Task
Your copy should match the entries below exactly, apart from the images.

• • • • • • •

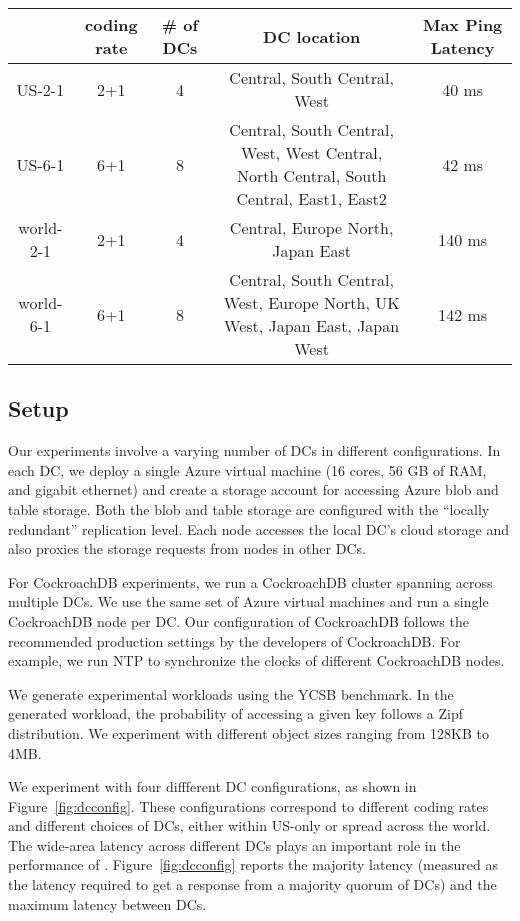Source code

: \begin{figure*}
\begin{tabular}{c|c|c|c|c}
& coding rate & \# of DCs & DC location & Max Ping Latency\\
\hline
US-2-1 & 2+1 & 4 & Central, South Central, West & 40 ms\\
US-6-1 & 6+1 & 8 & Central, South Central, West, West Central, North Central, South Central, East1, East2& 42 ms\\ 
world-2-1 & 2+1 & 4 & Central, Europe North, Japan East & 140 ms\\
world-6-1 & 6+1 & 8 & Central, South Central, West, Europe North, UK West, Japan East, Japan West  & 142 ms\\
\end{tabular}
\caption{The DC configurations and inter-DC latencies in various experiments~\label{fig:dcconfig}} 
\end{figure*}

\subsection{Setup}
Our experiments involve a varying number of DCs in different configurations. In
each DC, we deploy a single Azure virtual machine (16 cores, 56 GB of RAM, and
gigabit ethernet) and create a storage account for accessing Azure blob and
table storage. Both the blob and table storage are configured with the
``locally redundant'' replication level.  Each \name node accesses the local
DC's cloud storage and also proxies the storage requests from \name nodes in
other DCs.  

For CockroachDB experiments, we run a CockroachDB cluster spanning across
multiple DCs.  We use the same set of Azure virtual machines and run a single
CockroachDB node per DC. Our configuration of CockroachDB follows the
recommended production settings by the developers of CockroachDB. For example,
we run NTP to synchronize the clocks of different CockroachDB nodes. 

We generate experimental workloads using the YCSB benchmark. In the generated
workload, the probability of accessing a given key follows a Zipf distribution.
We experiment with different object sizes ranging from 128KB to 4MB. 

We experiment with four diffferent DC configurations, as shown in
Figure~\ref{fig:dcconfig}.  These configurations correspond to different coding
rates and different choices of DCs, either within US-only or spread across the
world. The wide-area latency across different DCs plays an important role in 
the performance of \name.  Figure~\ref{fig:dcconfig} reports the majority
latency (measured as the latency required to get a response from a majority
quorum of DCs) and the maximum latency between DCs.

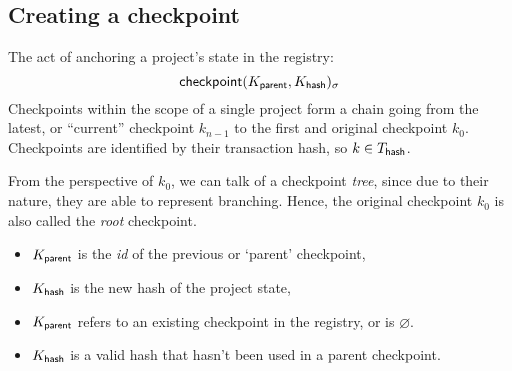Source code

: 

\subsection{Creating a checkpoint}
\label{s:checkpoint}
The act of anchoring a project's state in the registry:
\[
    \operatorname{\mathsf{checkpoint}}\lparen K_{\mathsf{parent}}, K_{\mathsf{hash}}\rparen_\sigma
\]
Checkpoints within the scope of a single project form a chain going from the
latest, or ``current'' checkpoint $k_{n-1}$ to the first and original
checkpoint $k_0$. Checkpoints are identified by their transaction hash,
so $k \in T_{\mathsf{hash}}$.

From the perspective of $k_0$, we can talk of a checkpoint \emph{tree}, since
due to their nature, they are able to represent branching. Hence, the original
checkpoint $k_0$ is also called the \emph{root} checkpoint.

\begin{itemize}
    \item $K_{\mathsf{parent}}$ is the \emph{id} of the previous or `parent' checkpoint,
    \item $K_{\mathsf{hash}}$ is the new hash of the project state,
\end{itemize}
\validation
\begin{itemize}
    \item{$K_{\mathsf{parent}}$ refers to an existing checkpoint in the registry,
        or is $\varnothing$.}
    \item{$K_{\mathsf{hash}}$ is a valid hash that hasn't been used in a parent
        checkpoint.}
\end{itemize}

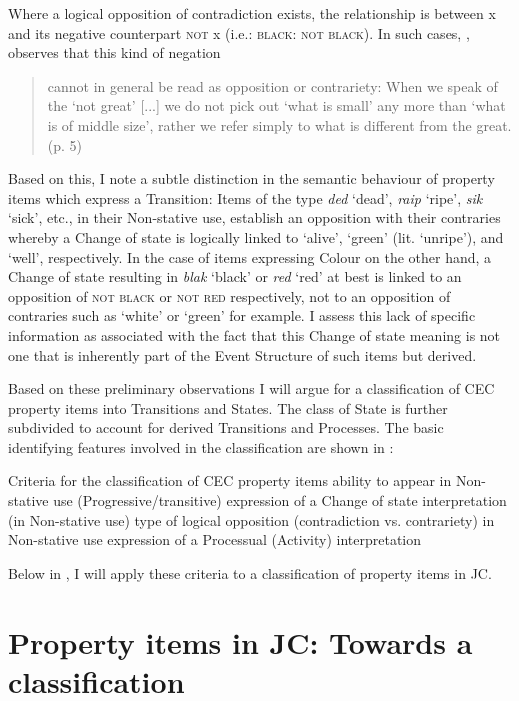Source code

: Where a logical opposition of contradiction exists, the relationship is between x and its negative counterpart \textsc{not} x (i.e.: \textsc{black: not black}). In such cases, \citet{Horn1989}, observes that this kind of negation

\begin{quote}
cannot in general be read as opposition or contrariety: When we speak of the `not great' [...] we do not pick out `what is small' any more than `what is of middle size', rather we refer simply to what is different from the great. (p. 5)
\end{quote}

Based on this, I note a subtle distinction in the semantic behaviour of property items which express a Transition: Items of the type \textit{ded} `dead', \textit{raip} `ripe', \textit{sik} `sick', etc., in their Non-stative use, establish an opposition with their contraries whereby a Change of state is logically linked to `alive', `green' (lit. `unripe'), and `well', respectively. In the case of items expressing Colour on the other hand, a Change of state resulting in \textit{blak} `black' or \textit{red} `red' at best is linked to an opposition of \textsc{not black} or \textsc{not red} respectively, not to an opposition of contraries such as `white' or `green' for example. I assess this lack of specific information as associated with the fact that this Change of state meaning is not one that is inherently part of the Event Structure of such items but derived. 

Based on these preliminary observations I will argue for a classification of CEC property items into Transitions and States. The class of State is further subdivided to account for derived Transitions and Processes. The basic identifying features involved in the classification are shown in : 

\ea%
\label{ex:5:6}
Criteria for the classification of CEC property items
\ea ability to appear in Non-stative use (Progressive\slash transitive)
\ex expression of a Change of state interpretation (in Non-stative use)
\ex type of logical opposition (contradiction vs. contrariety) in Non-stative use
\ex expression of a Processual (Activity) interpretation
\z
\z 

Below in , I will apply these criteria to a classification of property items in JC.


\section{Property items in JC: Towards a classification}\label{sec:5.2}

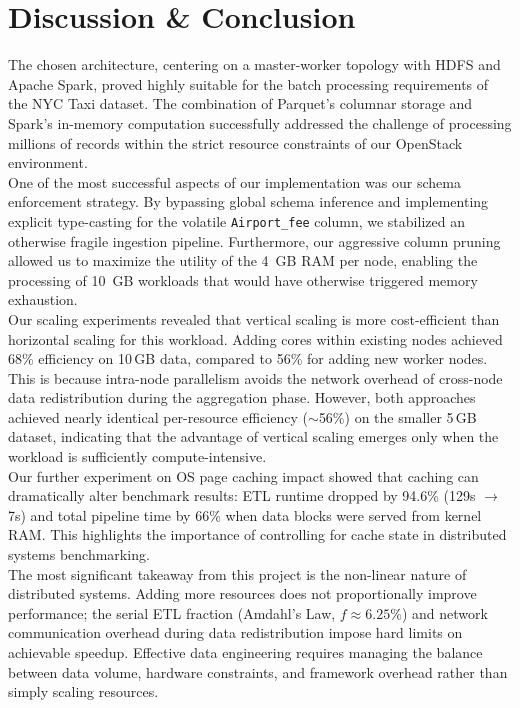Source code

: 
\section{Discussion \& Conclusion}
\label{sec:discussion-conclusion}

The chosen architecture, centering on a master-worker topology with HDFS and Apache Spark, proved highly suitable for the batch processing requirements of the NYC Taxi dataset. The combination of Parquet's columnar storage and Spark's in-memory computation successfully addressed the challenge of processing millions of records within the strict resource constraints of our OpenStack environment.\\

One of the most successful aspects of our implementation was our schema enforcement strategy. By bypassing global schema inference and implementing explicit type-casting for the volatile \texttt{Airport\_fee} column, we stabilized an otherwise fragile ingestion pipeline. Furthermore, our aggressive column pruning allowed us to maximize the utility of the 4~GB RAM per node, enabling the processing of 10~GB workloads that would have otherwise triggered memory exhaustion.\\

Our scaling experiments revealed that vertical scaling is more cost-efficient than horizontal scaling for this workload. Adding cores within existing nodes achieved 68\% efficiency on 10\,GB data, compared to 56\% for adding new worker nodes. This is because intra-node parallelism avoids the network overhead of cross-node data redistribution during the aggregation phase. However, both approaches achieved nearly identical per-resource efficiency ($\sim$56\%) on the smaller 5\,GB dataset, indicating that the advantage of vertical scaling emerges only when the workload is sufficiently compute-intensive.\\

Our further experiment on OS page caching impact showed that caching can dramatically alter benchmark results: ETL runtime dropped by 94.6\% (129s $\to$ 7s) and total pipeline time by 66\% when data blocks were served from kernel RAM. This highlights the importance of controlling for cache state in distributed systems benchmarking.\\

The most significant takeaway from this project is the non-linear nature of distributed systems. Adding more resources does not proportionally improve performance; the serial ETL fraction (Amdahl's Law, $f \approx 6.25\%$) and network communication overhead during data redistribution impose hard limits on achievable speedup. Effective data engineering requires managing the balance between data volume, hardware constraints, and framework overhead rather than simply scaling resources.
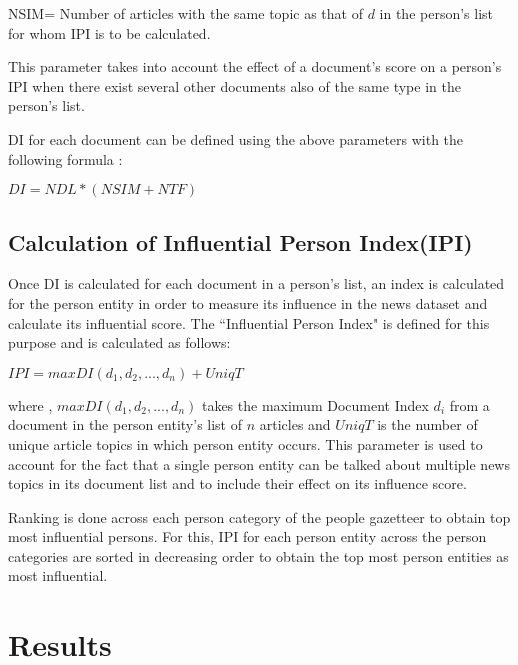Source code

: \begin{description}
NSIM= Number of articles with the same topic as that of $d$ in the person's list for whom IPI is to be calculated.

This parameter takes into account the effect of a document's score on a person's IPI when there exist several other documents also of the same type in the person's list. 

\end{description}


DI for each document can be defined using the above parameters with the following formula :


			$DI = NDL *	(  NSIM + NTF )$


\subsection{Calculation of Influential Person Index(IPI)}

Once DI is calculated for each document in a person's list, an index is calculated for the person entity in order to measure its influence in the news dataset and calculate its influential score. The ``Influential Person Index" is defined for this purpose and is calculated as follows:
		

$IPI= max DI(d_1, d_2, ...,d_n)+ UniqT$

where , $max DI(d_1, d_2, ...,d_n)$ takes the maximum Document Index $d_i$ from a document in the person entity's list of  $n$ articles 
and $UniqT$ is the number of unique article topics in which person entity occurs. This parameter is used to account for the fact that a single person entity can be talked about multiple news topics in its document list and to include their effect on its influence score.

Ranking is done across each person category of the people gazetteer to obtain top most influential persons. For this, IPI for each person entity across the person categories are sorted in decreasing order to obtain the top most person entities as most influential.
  


\section{Results}
\label{influential:results}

• • • • • • •

Answer below
Source code

: \begin{figure*}
\begin{tabular}{c|c|c|c|c}
& coding rate & \# of DCs & DC location & Max Ping Latency\\
\hline
US-2-1 & 2+1 & 4 & Central, South Central, West & 40 ms\\
US-6-1 & 6+1 & 8 & Central, South Central, West, West Central, North Central, South Central, East1, East2& 42 ms\\ 
world-2-1 & 2+1 & 4 & Central, Europe North, Japan East & 140 ms\\
world-6-1 & 6+1 & 8 & Central, South Central, West, Europe North, UK West, Japan East, Japan West  & 142 ms\\
\end{tabular}
\caption{The DC configurations and inter-DC latencies in various experiments~\label{fig:dcconfig}} 
\end{figure*}

\subsection{Setup}
Our experiments involve a varying number of DCs in different configurations. In
each DC, we deploy a single Azure virtual machine (16 cores, 56 GB of RAM, and
gigabit ethernet) and create a storage account for accessing Azure blob and
table storage. Both the blob and table storage are configured with the
``locally redundant'' replication level.  Each \name node accesses the local
DC's cloud storage and also proxies the storage requests from \name nodes in
other DCs.  

For CockroachDB experiments, we run a CockroachDB cluster spanning across
multiple DCs.  We use the same set of Azure virtual machines and run a single
CockroachDB node per DC. Our configuration of CockroachDB follows the
recommended production settings by the developers of CockroachDB. For example,
we run NTP to synchronize the clocks of different CockroachDB nodes. 

We generate experimental workloads using the YCSB benchmark. In the generated
workload, the probability of accessing a given key follows a Zipf distribution.
We experiment with different object sizes ranging from 128KB to 4MB. 

We experiment with four diffferent DC configurations, as shown in
Figure~\ref{fig:dcconfig}.  These configurations correspond to different coding
rates and different choices of DCs, either within US-only or spread across the
world. The wide-area latency across different DCs plays an important role in 
the performance of \name.  Figure~\ref{fig:dcconfig} reports the majority
latency (measured as the latency required to get a response from a majority
quorum of DCs) and the maximum latency between DCs.

Source code

: 

\subsection{Creating a checkpoint}
\label{s:checkpoint}
The act of anchoring a project's state in the registry:
\[
    \operatorname{\mathsf{checkpoint}}\lparen K_{\mathsf{parent}}, K_{\mathsf{hash}}\rparen_\sigma
\]
Checkpoints within the scope of a single project form a chain going from the
latest, or ``current'' checkpoint $k_{n-1}$ to the first and original
checkpoint $k_0$. Checkpoints are identified by their transaction hash,
so $k \in T_{\mathsf{hash}}$.

From the perspective of $k_0$, we can talk of a checkpoint \emph{tree}, since
due to their nature, they are able to represent branching. Hence, the original
checkpoint $k_0$ is also called the \emph{root} checkpoint.

\begin{itemize}
    \item $K_{\mathsf{parent}}$ is the \emph{id} of the previous or `parent' checkpoint,
    \item $K_{\mathsf{hash}}$ is the new hash of the project state,
\end{itemize}
\validation
\begin{itemize}
    \item{$K_{\mathsf{parent}}$ refers to an existing checkpoint in the registry,
        or is $\varnothing$.}
    \item{$K_{\mathsf{hash}}$ is a valid hash that hasn't been used in a parent
        checkpoint.}
\end{itemize}

Source code

: Where a logical opposition of contradiction exists, the relationship is between x and its negative counterpart \textsc{not} x (i.e.: \textsc{black: not black}). In such cases, \citet{Horn1989}, observes that this kind of negation

\begin{quote}
cannot in general be read as opposition or contrariety: When we speak of the `not great' [...] we do not pick out `what is small' any more than `what is of middle size', rather we refer simply to what is different from the great. (p. 5)
\end{quote}

Based on this, I note a subtle distinction in the semantic behaviour of property items which express a Transition: Items of the type \textit{ded} `dead', \textit{raip} `ripe', \textit{sik} `sick', etc., in their Non-stative use, establish an opposition with their contraries whereby a Change of state is logically linked to `alive', `green' (lit. `unripe'), and `well', respectively. In the case of items expressing Colour on the other hand, a Change of state resulting in \textit{blak} `black' or \textit{red} `red' at best is linked to an opposition of \textsc{not black} or \textsc{not red} respectively, not to an opposition of contraries such as `white' or `green' for example. I assess this lack of specific information as associated with the fact that this Change of state meaning is not one that is inherently part of the Event Structure of such items but derived. 

Based on these preliminary observations I will argue for a classification of CEC property items into Transitions and States. The class of State is further subdivided to account for derived Transitions and Processes. The basic identifying features involved in the classification are shown in : 

\ea%
\label{ex:5:6}
Criteria for the classification of CEC property items
\ea ability to appear in Non-stative use (Progressive\slash transitive)
\ex expression of a Change of state interpretation (in Non-stative use)
\ex type of logical opposition (contradiction vs. contrariety) in Non-stative use
\ex expression of a Processual (Activity) interpretation
\z
\z 

Below in , I will apply these criteria to a classification of property items in JC.


\section{Property items in JC: Towards a classification}\label{sec:5.2}

Source code

: 
\section{Discussion \& Conclusion}
\label{sec:discussion-conclusion}

The chosen architecture, centering on a master-worker topology with HDFS and Apache Spark, proved highly suitable for the batch processing requirements of the NYC Taxi dataset. The combination of Parquet's columnar storage and Spark's in-memory computation successfully addressed the challenge of processing millions of records within the strict resource constraints of our OpenStack environment.\\

One of the most successful aspects of our implementation was our schema enforcement strategy. By bypassing global schema inference and implementing explicit type-casting for the volatile \texttt{Airport\_fee} column, we stabilized an otherwise fragile ingestion pipeline. Furthermore, our aggressive column pruning allowed us to maximize the utility of the 4~GB RAM per node, enabling the processing of 10~GB workloads that would have otherwise triggered memory exhaustion.\\

Our scaling experiments revealed that vertical scaling is more cost-efficient than horizontal scaling for this workload. Adding cores within existing nodes achieved 68\% efficiency on 10\,GB data, compared to 56\% for adding new worker nodes. This is because intra-node parallelism avoids the network overhead of cross-node data redistribution during the aggregation phase. However, both approaches achieved nearly identical per-resource efficiency ($\sim$56\%) on the smaller 5\,GB dataset, indicating that the advantage of vertical scaling emerges only when the workload is sufficiently compute-intensive.\\

Our further experiment on OS page caching impact showed that caching can dramatically alter benchmark results: ETL runtime dropped by 94.6\% (129s $\to$ 7s) and total pipeline time by 66\% when data blocks were served from kernel RAM. This highlights the importance of controlling for cache state in distributed systems benchmarking.\\

The most significant takeaway from this project is the non-linear nature of distributed systems. Adding more resources does not proportionally improve performance; the serial ETL fraction (Amdahl's Law, $f \approx 6.25\%$) and network communication overhead during data redistribution impose hard limits on achievable speedup. Effective data engineering requires managing the balance between data volume, hardware constraints, and framework overhead rather than simply scaling resources.
Source code

: \begin{description}
NSIM= Number of articles with the same topic as that of $d$ in the person's list for whom IPI is to be calculated.

This parameter takes into account the effect of a document's score on a person's IPI when there exist several other documents also of the same type in the person's list. 

\end{description}


DI for each document can be defined using the above parameters with the following formula :


			$DI = NDL *	(  NSIM + NTF )$


\subsection{Calculation of Influential Person Index(IPI)}

Once DI is calculated for each document in a person's list, an index is calculated for the person entity in order to measure its influence in the news dataset and calculate its influential score. The ``Influential Person Index" is defined for this purpose and is calculated as follows:
		

$IPI= max DI(d_1, d_2, ...,d_n)+ UniqT$

where , $max DI(d_1, d_2, ...,d_n)$ takes the maximum Document Index $d_i$ from a document in the person entity's list of  $n$ articles 
and $UniqT$ is the number of unique article topics in which person entity occurs. This parameter is used to account for the fact that a single person entity can be talked about multiple news topics in its document list and to include their effect on its influence score.

Ranking is done across each person category of the people gazetteer to obtain top most influential persons. For this, IPI for each person entity across the person categories are sorted in decreasing order to obtain the top most person entities as most influential.
  


\section{Results}
\label{influential:results}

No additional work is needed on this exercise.